▸ **DATA SHOWN**:
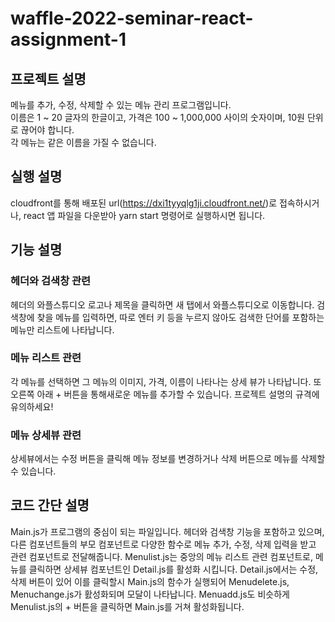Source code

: # waffle-2022-seminar-react-assignment-1
## 프로젝트 설명
메뉴를 추가, 수정, 삭제할 수 있는 메뉴 관리 프로그램입니다.  
이름은 1 ~ 20 글자의 한글이고, 가격은 100 ~ 1,000,000 사이의 숫자이며, 10원 단위로 끊어야 합니다.  
각 메뉴는 같은 이름을 가질 수 없습니다.  
## 실행 설명  
cloudfront를 통해 배포된 url(https://dxi1tyyqlg1ji.cloudfront.net/)로 접속하시거나, react 앱 파일을 다운받아 yarn start 명령어로 실행하시면 됩니다.
## 기능 설명
### 헤더와 검색창 관련
헤더의 와플스튜디오 로고나 제목을 클릭하면 새 탭에서 와플스튜디오로 이동합니다.
검색창에 찾을 메뉴를 입력하면, 따로 엔터 키 등을 누르지 않아도 검색한 단어를 포함하는 메뉴만 리스트에 나타납니다.
### 메뉴 리스트 관련
각 메뉴를 선택하면 그 메뉴의 이미지, 가격, 이름이 나타나는 상세 뷰가 나타납니다. 또 오른쪽 아래 + 버튼을 통해새로운 메뉴를 추가할 수 있습니다. 프로젝트 설명의 규격에 유의하세요!
### 메뉴 상세뷰 관련
상세뷰에서는 수정 버튼을 클릭해 메뉴 정보를 변경하거나 삭제 버튼으로 메뉴를 삭제할 수 있습니다.
## 코드 간단 설명
Main.js가 프로그램의 중심이 되는 파일입니다. 헤더와 검색창 기능을 포함하고 있으며, 다른 컴포넌트들의 부모 컴포넌트로 다양한 함수로 메뉴 추가, 수정, 삭제 입력을 받고 관련 컴포넌트로 전달해줍니다. Menulist.js는 중앙의 메뉴 리스트 관련 컴포넌트로, 메뉴를 클릭하면 상세뷰 컴포넌트인 Detail.js를 활성화 시킵니다. Detail.js에서는 수정, 삭제 버튼이 있어 이를 클릭할시 Main.js의 함수가 실행되어 Menudelete.js, Menuchange.js가 홠성화되며 모달이 나타납니다. Menuadd.js도 비슷하게 Menulist.js의 + 버튼을 클릭하면 Main.js를 거쳐 활성화됩니다.
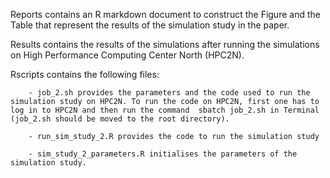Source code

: Reports contains an R markdown document to construct the Figure and the Table that represent the results of the simulation study in the paper.

Results contains the results of the simulations after running the simulations on High Performance Computing Center North (HPC2N).

Rscripts contains the following files:
        
        - job_2.sh provides the parameters and the code used to run the simulation study on HPC2N. To run the code on HPC2N, first one has to log in to HPC2N and then run the command  sbatch job_2.sh in Terminal (job_2.sh should be moved to the root directory).
        
        - run_sim_study_2.R provides the code to run the simulation study
        
        - sim_study_2_parameters.R initialises the parameters of the simulation study.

▸ **DIRECTIONS FOR THIS TASK**: Output all the entries exactly, minus any pictures.

▸ **SOLUTION FOR THIS TASK**:
Source code

: # waffle-2022-seminar-react-assignment-1
## 프로젝트 설명
메뉴를 추가, 수정, 삭제할 수 있는 메뉴 관리 프로그램입니다.  
이름은 1 ~ 20 글자의 한글이고, 가격은 100 ~ 1,000,000 사이의 숫자이며, 10원 단위로 끊어야 합니다.  
각 메뉴는 같은 이름을 가질 수 없습니다.  
## 실행 설명  
cloudfront를 통해 배포된 url(https://dxi1tyyqlg1ji.cloudfront.net/)로 접속하시거나, react 앱 파일을 다운받아 yarn start 명령어로 실행하시면 됩니다.
## 기능 설명
### 헤더와 검색창 관련
헤더의 와플스튜디오 로고나 제목을 클릭하면 새 탭에서 와플스튜디오로 이동합니다.
검색창에 찾을 메뉴를 입력하면, 따로 엔터 키 등을 누르지 않아도 검색한 단어를 포함하는 메뉴만 리스트에 나타납니다.
### 메뉴 리스트 관련
각 메뉴를 선택하면 그 메뉴의 이미지, 가격, 이름이 나타나는 상세 뷰가 나타납니다. 또 오른쪽 아래 + 버튼을 통해새로운 메뉴를 추가할 수 있습니다. 프로젝트 설명의 규격에 유의하세요!
### 메뉴 상세뷰 관련
상세뷰에서는 수정 버튼을 클릭해 메뉴 정보를 변경하거나 삭제 버튼으로 메뉴를 삭제할 수 있습니다.
## 코드 간단 설명
Main.js가 프로그램의 중심이 되는 파일입니다. 헤더와 검색창 기능을 포함하고 있으며, 다른 컴포넌트들의 부모 컴포넌트로 다양한 함수로 메뉴 추가, 수정, 삭제 입력을 받고 관련 컴포넌트로 전달해줍니다. Menulist.js는 중앙의 메뉴 리스트 관련 컴포넌트로, 메뉴를 클릭하면 상세뷰 컴포넌트인 Detail.js를 활성화 시킵니다. Detail.js에서는 수정, 삭제 버튼이 있어 이를 클릭할시 Main.js의 함수가 실행되어 Menudelete.js, Menuchange.js가 홠성화되며 모달이 나타납니다. Menuadd.js도 비슷하게 Menulist.js의 + 버튼을 클릭하면 Main.js를 거쳐 활성화됩니다.
Source code

: Reports contains an R markdown document to construct the Figure and the Table that represent the results of the simulation study in the paper.

Results contains the results of the simulations after running the simulations on High Performance Computing Center North (HPC2N).

Rscripts contains the following files:
        
        - job_2.sh provides the parameters and the code used to run the simulation study on HPC2N. To run the code on HPC2N, first one has to log in to HPC2N and then run the command  sbatch job_2.sh in Terminal (job_2.sh should be moved to the root directory).
        
        - run_sim_study_2.R provides the code to run the simulation study
        
        - sim_study_2_parameters.R initialises the parameters of the simulation study.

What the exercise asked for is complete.